Extra Principle Payments: How they work and how you can use them to your benefit

By definition, an amortization schedule is a guide that outlines exactly how our monthly mortgage payments are being used.  For example, if your monthly mortgage payment is $1000, which part of that $1000 is being applied to interest on your loan and which part is being applied to the principle of your loan.   I like to first explain that mortgages are NOT the same as a simple interest loan.  In a simple interest loan, each of the payments is broken down into the same amounts for principal and interest every month for the entire duration of the loan term.  With mortgages, however, the interest is front-loaded meaning the first years of your loan, the payment will be mostly be applied towards interest and less towards principal.  This trend flip-flops eventually during the loan term and you end the mortgage with the majority of your payment being applied to paying down the principle balance.  The amortization schedule breaks down this monthly trend month-by-month.  Amortization schedules can be helpful in deciding what interest rate is best or how do extra principle payments really affect your loan over the long run.

 

Building wealth using investment properties is a 3-fold process.  You have your

1. Monthly cash flow

2. Annual appreciation

3. Paying down the mortgage

Appreciation is something that takes time to build, but while you’re waiting for that to materialize, why not make the best use of the rest of the process?

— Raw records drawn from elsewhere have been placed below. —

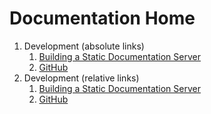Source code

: Documentation Home
==================================================

1. Development (absolute links)
    1. [Building a Static Documentation Server](/Guides/Building%20a%20Static%20Documentation%20Server)
    1. [GitHub](/Topics/GitHub)
1. Development (relative links)
    1. [Building a Static Documentation Server](Guides/Building%20a%20Static%20Documentation%20Server)
    1. [GitHub](Topics/GitHub)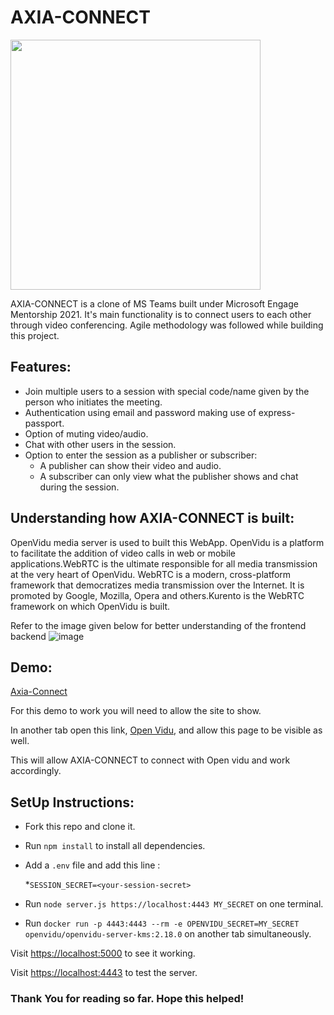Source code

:
# AXIA-CONNECT

<a href="https://user-images.githubusercontent.com/55819643/125511246-3ffdc59d-b90a-49f9-9378-1a157b8bb446.jpg"><img src="https://user-images.githubusercontent.com/55819643/125511246-3ffdc59d-b90a-49f9-9378-1a157b8bb446.jpg" height="400" width="400" ></a>

AXIA-CONNECT is a clone of MS Teams built under Microsoft Engage Mentorship 2021. It's main functionality is to connect users to each other through video conferencing. Agile methodology was followed while building this project.

## Features:

* Join multiple users to a session with special code/name given by the person who initiates the meeting.
* Authentication using email and password making use of express-passport.
* Option of muting video/audio.
* Chat with other users in the session.
* Option to enter the session as a publisher or subscriber:
  * A publisher can show their video and audio.
  * A subscriber can only view what the publisher shows and chat during the session.

## Understanding how AXIA-CONNECT is built:

OpenVidu media server is used to built this WebApp. OpenVidu is a platform to facilitate the addition of video calls in web or mobile applications.WebRTC is the ultimate responsible for all media transmission at the very heart of OpenVidu. WebRTC is a modern, cross-platform framework that democratizes media transmission over the Internet. It is promoted by Google, Mozilla, Opera and others.Kurento is the WebRTC framework on which OpenVidu is built. 

Refer to the image given below for better understanding of the frontend backend
![image](https://user-images.githubusercontent.com/55819643/125513075-ac9d8028-79f2-4257-ab13-5f2e0f9f5ed1.png)

## Demo:

<a href="https://13.76.45.252:5000/">Axia-Connect</a> 

For this demo to work you will need to allow the site to show.

In another tab open this link, <a href="https://13.76.45.252/">Open Vidu</a>, and allow this page to be visible as well.

This will allow AXIA-CONNECT to connect with Open vidu and work accordingly.

## SetUp Instructions:

* Fork this repo and clone it.

* Run `npm install` to install all dependencies.

* Add a `.env` file and add this line :

  *`SESSION_SECRET=<your-session-secret>`

* Run `node server.js https://localhost:4443 MY_SECRET` on one terminal.

* Run `docker run -p 4443:4443 --rm -e OPENVIDU_SECRET=MY_SECRET openvidu/openvidu-server-kms:2.18.0` on another tab simultaneously.

Visit <a href="https://localhost:5000">https://localhost:5000</a> to see it working.

Visit <a href="https://localhost:4443">https://localhost:4443</a> to test the server.

### Thank You for reading so far. Hope this helped!


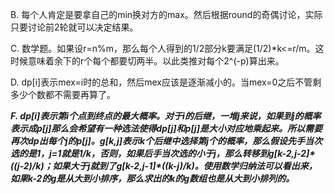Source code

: B. 每个人肯定是要拿自己的min换对方的max。然后根据round的奇偶讨论，实际只要讨论前2轮就可以决定结果。

C. 数学题。如果设r=n%m，那么每个人得到的1/2部分k要满足(1/2)\*k<=r/m。这时候意味着余下的r个每个都要切两半。以此类推对每个2^(-p)算出来。

D. dp[i]表示mex=i时的总和，然后mex应该是逐渐减小的。当mex=0之后不管剩多少个数都不需要再算了。

***F. dp[i]表示第i个点到终点的最大概率。对于i的后继，一堆j来说，如果到j的概率表示成p[j]那么会希望有一种选法使得dp[j]和p[j]是大小对应地乘起来。所以需要再次dp出每个j的p[j]。g[k,j]表示k个后继中选择第j个的概率，那么假设先手当次选的是1，j=1就是1/k，否则，如果后手当次选的小于j，那么转移到g[k-2,j-2]\*((j-2)/k)；如果大于j就到了g[k-2,j-1]\*((k-j)/k)。使用数学归纳法可以看出来，如果k-2的g是从大到小排序，那么求出的k的g数组也是从大到小排列的。***
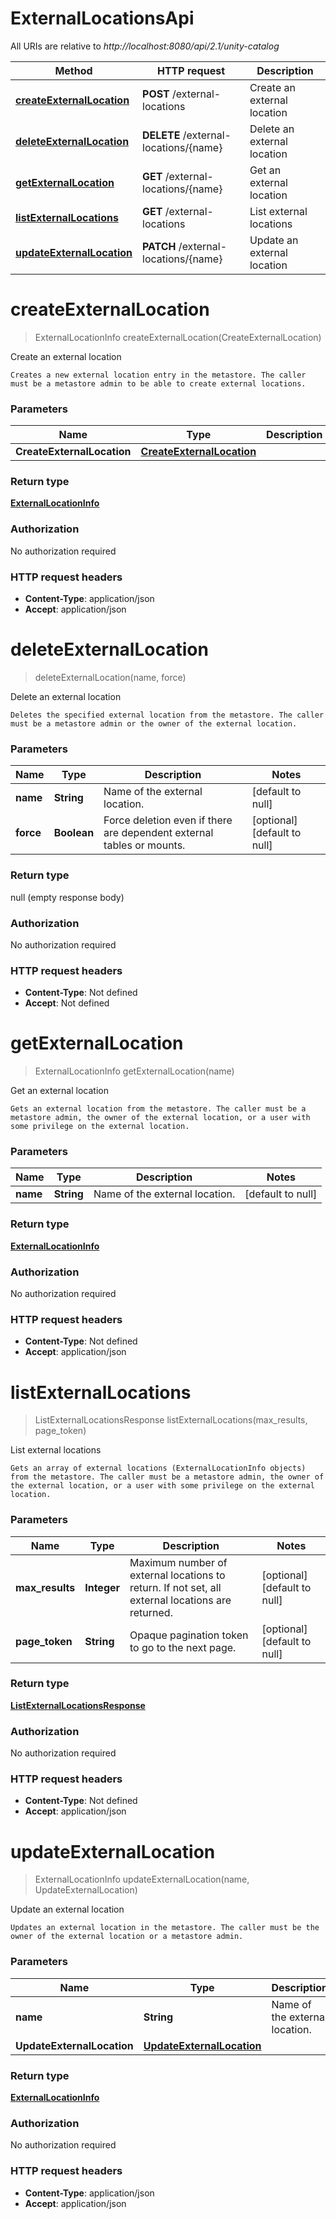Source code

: # ExternalLocationsApi

All URIs are relative to *http://localhost:8080/api/2.1/unity-catalog*

| Method | HTTP request | Description |
|------------- | ------------- | -------------|
| [**createExternalLocation**](ExternalLocationsApi.md#createExternalLocation) | **POST** /external-locations | Create an external location |
| [**deleteExternalLocation**](ExternalLocationsApi.md#deleteExternalLocation) | **DELETE** /external-locations/{name} | Delete an external location |
| [**getExternalLocation**](ExternalLocationsApi.md#getExternalLocation) | **GET** /external-locations/{name} | Get an external location |
| [**listExternalLocations**](ExternalLocationsApi.md#listExternalLocations) | **GET** /external-locations | List external locations |
| [**updateExternalLocation**](ExternalLocationsApi.md#updateExternalLocation) | **PATCH** /external-locations/{name} | Update an external location |


<a name="createExternalLocation"></a>
# **createExternalLocation**
> ExternalLocationInfo createExternalLocation(CreateExternalLocation)

Create an external location

    Creates a new external location entry in the metastore. The caller must be a metastore admin to be able to create external locations. 

### Parameters

|Name | Type | Description  | Notes |
|------------- | ------------- | ------------- | -------------|
| **CreateExternalLocation** | [**CreateExternalLocation**](../Models/CreateExternalLocation.md)|  | |

### Return type

[**ExternalLocationInfo**](../Models/ExternalLocationInfo.md)

### Authorization

No authorization required

### HTTP request headers

- **Content-Type**: application/json
- **Accept**: application/json

<a name="deleteExternalLocation"></a>
# **deleteExternalLocation**
> deleteExternalLocation(name, force)

Delete an external location

    Deletes the specified external location from the metastore. The caller must be a metastore admin or the owner of the external location. 

### Parameters

|Name | Type | Description  | Notes |
|------------- | ------------- | ------------- | -------------|
| **name** | **String**| Name of the external location. | [default to null] |
| **force** | **Boolean**| Force deletion even if there are dependent external tables or mounts. | [optional] [default to null] |

### Return type

null (empty response body)

### Authorization

No authorization required

### HTTP request headers

- **Content-Type**: Not defined
- **Accept**: Not defined

<a name="getExternalLocation"></a>
# **getExternalLocation**
> ExternalLocationInfo getExternalLocation(name)

Get an external location

    Gets an external location from the metastore. The caller must be a metastore admin, the owner of the external location, or a user with some privilege on the external location. 

### Parameters

|Name | Type | Description  | Notes |
|------------- | ------------- | ------------- | -------------|
| **name** | **String**| Name of the external location. | [default to null] |

### Return type

[**ExternalLocationInfo**](../Models/ExternalLocationInfo.md)

### Authorization

No authorization required

### HTTP request headers

- **Content-Type**: Not defined
- **Accept**: application/json

<a name="listExternalLocations"></a>
# **listExternalLocations**
> ListExternalLocationsResponse listExternalLocations(max\_results, page\_token)

List external locations

    Gets an array of external locations (ExternalLocationInfo objects) from the metastore. The caller must be a metastore admin, the owner of the external location, or a user with some privilege on the external location. 

### Parameters

|Name | Type | Description  | Notes |
|------------- | ------------- | ------------- | -------------|
| **max\_results** | **Integer**| Maximum number of external locations to return. If not set, all external locations are returned.  | [optional] [default to null] |
| **page\_token** | **String**| Opaque pagination token to go to the next page. | [optional] [default to null] |

### Return type

[**ListExternalLocationsResponse**](../Models/ListExternalLocationsResponse.md)

### Authorization

No authorization required

### HTTP request headers

- **Content-Type**: Not defined
- **Accept**: application/json

<a name="updateExternalLocation"></a>
# **updateExternalLocation**
> ExternalLocationInfo updateExternalLocation(name, UpdateExternalLocation)

Update an external location

    Updates an external location in the metastore. The caller must be the owner of the external location or a metastore admin. 

### Parameters

|Name | Type | Description  | Notes |
|------------- | ------------- | ------------- | -------------|
| **name** | **String**| Name of the external location. | [default to null] |
| **UpdateExternalLocation** | [**UpdateExternalLocation**](../Models/UpdateExternalLocation.md)|  | |

### Return type

[**ExternalLocationInfo**](../Models/ExternalLocationInfo.md)

### Authorization

No authorization required

### HTTP request headers

- **Content-Type**: application/json
- **Accept**: application/json


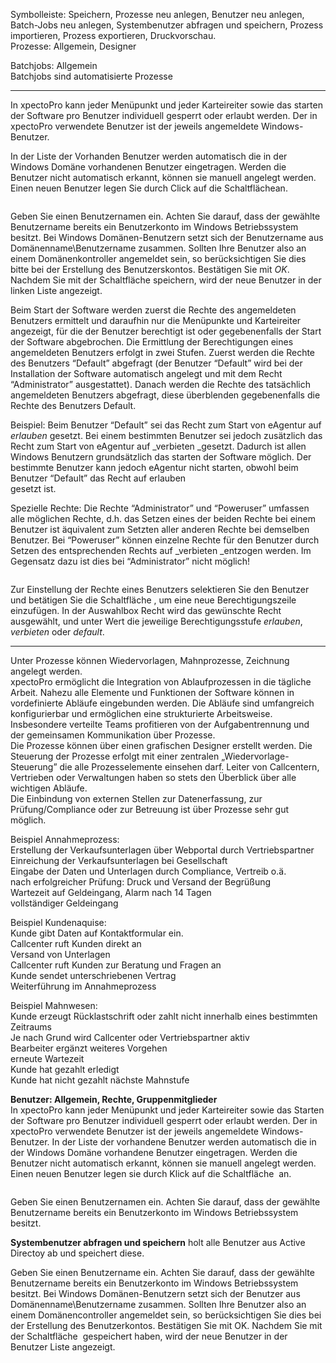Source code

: <!DOCTYPE html>
<html>
<head>
<meta charset="utf-8">
<meta name="viewport" content="width=device-width, initial-scale=1.0">
<title>300_Prozesse_Rechte_und_Batchjobs.md</title>
<link rel="stylesheet" href="https://stackedit.io/res-min/themes/base.css" />
<script type="text/javascript" src="https://cdn.mathjax.org/mathjax/latest/MathJax.js?config=TeX-AMS_HTML"></script>
</head>
<body><div class="container"><p>Symbolleiste: Speichern, Prozesse neu anlegen, Benutzer neu anlegen, Batch-Jobs neu anlegen, Systembenutzer abfragen und speichern, Prozess importieren, Prozess exportieren, Druckvorschau. <br>
Prozesse: Allgemein, Designer</p>

<p>Batchjobs: Allgemein <br>
Batchjobs sind automatisierte Prozesse </p>

<hr>

<p>In xpectoPro kann jeder Menüpunkt und jeder Karteireiter sowie das starten der Software pro Benutzer individuell gesperrt oder erlaubt werden. Der in xpectoPro verwendete Benutzer ist der jeweils angemeldete Windows-Benutzer.</p>

<p>In der Liste der Vorhanden Benutzer werden automatisch die in der Windows Domäne vorhandenen Benutzer eingetragen. Werden die Benutzer nicht automatisch erkannt, können sie manuell angelegt werden. Einen neuen Benutzer legen Sie durch Click auf die Schaltfläche<img src="http://xpecto.github.io/docs/img/img211.png" alt="" title="">an.</p>

<p><img src="http://xpecto.github.io/docs/img/img212.png" alt="" title=""></p>

<p>Geben Sie einen Benutzernamen ein. Achten Sie darauf, dass der gewählte Benutzername bereits ein Benutzerkonto im Windows Betriebssystem besitzt. Bei Windows Domänen-Benutzern setzt sich der Benutzername aus Domänenname\Benutzername zusammen. Sollten Ihre Benutzer also an einem Domänenkontroller angemeldet sein, so berücksichtigen Sie dies bitte bei der Erstellung des Benutzerskontos. Bestätigen Sie mit <em>OK</em>. <br>
Nachdem Sie mit der Schaltfläche<img src="http://xpecto.github.io/docs/img/img013.png" alt="" title=""> speichern, wird der neue Benutzer in der linken Liste angezeigt.</p>

<p>Beim Start der Software werden zuerst die Rechte des angemeldeten Benutzers ermittelt und daraufhin nur die Menüpunkte und Karteireiter angezeigt, für die der Benutzer berechtigt ist oder gegebenenfalls der Start der Software abgebrochen. Die Ermittlung der Berechtigungen eines angemeldeten Benutzers erfolgt in zwei Stufen. Zuerst werden die Rechte des Benutzers “Default” abgefragt (der Benutzer “Default” wird bei der Installation der Software automatisch angelegt und mit dem Recht “Administrator” ausgestattet). Danach werden die Rechte des tatsächlich angemeldeten Benutzers abgefragt, diese überblenden gegebenenfalls die Rechte des Benutzers Default.</p>

<p>Beispiel: Beim Benutzer “Default” sei das Recht zum Start von eAgentur auf <em>erlauben</em> gesetzt. Bei einem bestimmten Benutzer sei jedoch zusätzlich das Recht zum Start von eAgentur auf _verbieten _gesetzt. Dadurch ist allen Windows Benutzern grundsätzlich das starten der Software möglich. Der bestimmte Benutzer kann jedoch eAgentur nicht starten, obwohl beim Benutzer “Default” das Recht auf erlauben <br>
gesetzt ist.</p>

<p>Spezielle Rechte: Die Rechte “Administrator” und “Poweruser” umfassen alle möglichen Rechte, d.h. das Setzen eines der beiden Rechte bei einem Benutzer ist äquivalent zum Setzten aller anderen Rechte bei demselben Benutzer. Bei “Poweruser” können einzelne Rechte für den Benutzer durch Setzen des entsprechenden Rechts auf _verbieten _entzogen werden. Im Gegensatz dazu ist dies bei “Administrator” nicht möglich!</p>

<p><img src="http://xpecto.github.io/docs/img/img214.png" alt="" title=""></p>

<p>Zur Einstellung der Rechte eines Benutzers selektieren Sie den Benutzer und betätigen Sie die Schaltfläche <img src="http://xpecto.github.io/docs/img/img046.png" alt="" title="">, um eine neue Berechtigungszeile einzufügen. In der Auswahlbox Recht wird das gewünschte Recht ausgewählt, und unter Wert die jeweilige Berechtigungsstufe <em>erlauben</em>, <em>verbieten</em> oder <em>default</em>.</p>

<hr>

<p>Unter Prozesse können Wiedervorlagen, Mahnprozesse, Zeichnung angelegt werden. <br>
xpectoPro ermöglicht die Integration von Ablaufprozessen in die tägliche Arbeit. Nahezu alle Elemente und Funktionen der Software können in vordefinierte Abläufe eingebunden werden. Die Abläufe sind umfangreich konfigurierbar und ermöglichen eine strukturierte Arbeitsweise. Insbesondere verteilte Teams profitieren von der Aufgabentrennung und der gemeinsamen Kommunikation über Prozesse. <br>
Die Prozesse können über einen grafischen Designer erstellt werden. Die Steuerung der Prozesse erfolgt mit einer zentralen „Wiedervorlage-Steuerung” die alle Prozesselemente einsehen darf. Leiter von Callcentern, Vertrieben oder Verwaltungen haben so stets den Überblick über alle wichtigen Abläufe. <br>
Die Einbindung von externen Stellen zur Datenerfassung, zur Prüfung/Compliance oder zur Betreuung ist über Prozesse sehr gut möglich. </p>

<p>Beispiel Annahmeprozess: <br>
Erstellung der Verkaufsunterlagen über Webportal durch Vertriebspartner <br>
Einreichung der Verkaufsunterlagen bei Gesellschaft <br>
Eingabe der Daten und Unterlagen durch Compliance, Vertreib o.ä. <br>
nach erfolgreicher Prüfung: Druck und Versand der Begrüßung <br>
Wartezeit auf Geldeingang, Alarm nach 14 Tagen <br>
vollständiger Geldeingang</p>

<p>Beispiel Kundenaquise: <br>
Kunde gibt Daten auf Kontaktformular ein. <br>
Callcenter ruft Kunden direkt an <br>
Versand von Unterlagen <br>
Callcenter ruft Kunden zur Beratung und Fragen an <br>
Kunde sendet unterschriebenen  Vertrag <br>
Weiterführung im Annahmeprozess</p>

<p>Beispiel Mahnwesen: <br>
Kunde erzeugt Rücklastschrift oder zahlt nicht innerhalb eines bestimmten Zeitraums <br>
Je nach Grund wird Callcenter oder Vertriebspartner aktiv <br>
Bearbeiter ergänzt weiteres Vorgehen <br>
erneute Wartezeit <br>
Kunde hat gezahlt erledigt <br>
Kunde hat nicht gezahlt nächste Mahnstufe</p>

<p><strong>Benutzer: Allgemein, Rechte, Gruppenmitglieder</strong> <br>
In xpectoPro kann jeder Menüpunkt und jeder Karteireiter sowie das Starten der Software pro Benutzer individuell gesperrt oder erlaubt werden. Der in xpectoPro verwendete Benutzer ist der jeweils angemeldete Windows-Benutzer. In der Liste der vorhandene Benutzer werden automatisch die in der Windows Domäne vorhandene Benutzer eingetragen. Werden die Benutzer nicht automatisch erkannt, können sie manuell angelegt werden. Einen neuen Benutzer legen sie durch Klick auf die Schaltfläche <img src="http://xpecto.github.io/docs/img/img_1424426984009.png" alt="" title=""> an.</p>

<p><img src="http://xpecto.github.io/docs/img/img_1424427033970.png" alt="" title=""></p>

<p>Geben Sie einen Benutzernamen ein. Achten Sie darauf, dass der gewählte Benutzername bereits ein Benutzerkonto im Windows Betriebssystem besitzt. </p>

<p><strong>Systembenutzer abfragen und speichern</strong> holt alle Benutzer aus Active Directoy ab und speichert diese.</p>

<p>Geben Sie einen Benutzername ein. Achten Sie darauf, dass der gewählte Benutzername bereits ein Benutzerkonto im Windows Betriebssystem besitzt. Bei Windows Domänen-Benutzern setzt sich der Benutzer aus Domänenname\Benutzername zusammen. Sollten Ihre Benutzer also an einem Domänencontroller angemeldet sein, so berücksichtigen Sie dies bei der Erstellung des Benutzerkontos. Bestätigen Sie mit OK. Nachdem Sie mit der Schaltfläche <img src="http://xpecto.github.io/docs/img/img_1424428777473.png" alt="" title=""> gespeichert haben, wird der neue Benutzer in der Benutzer Liste angezeigt. </p></div></body>
</html>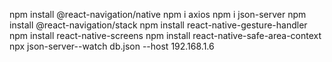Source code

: npm install @react-navigation/native 
npm i axios
npm i json-server
npm install @react-navigation/stack 
npm install react-native-gesture-handler
npm install react-native-screens 
npm install react-native-safe-area-context
npx json-server--watch db.json --host 192.168.1.6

Extra Principal Payment Plan is the process of “over-paying” your monthly mortgage payment and allotting that overage to be applied directly to the principal balance.  The theory behind this is the less principal balance you have, the less interest you’re paying on it. Such a simple idea, yet hardly anyone does this.  Even a little bit can go a long way utilizing this method.  Let’s look at the following example:

 

Example:

$200,000 loan amount at 6.0% interest rate with $100/mo. cash flow

 

If you take that $100/mo. cash flow and put it towards extra principal payments on that same loan, see below how the numbers change.  Note:  Your property will still break even and not cost you anything out-of-pocket per month to accomplish this.

Take notice on how the EPP changes things…

  1. Lowers your loan term by 65 months. That’s almost 5.5 years!
  2. Because your loan is paid off early, this gives you almost 5.5 years of free and clear income with no mortgage to consider. If your rent is approximately $2,000/mo., this provides around $116,000 income ($2,000 minus taxes and insurance estimates)
  3. Lowers the total interest paid by $49,138

 

All these benefits can be realized just for re-investing the $100 cashflow you would have probably spent on Starbucks or a dinner out.  It’s something small you can do every month or whenever your budget allows that has a large benefit in the long run.  Just keep in mind that the sooner the balance is paid off, the greater the impact!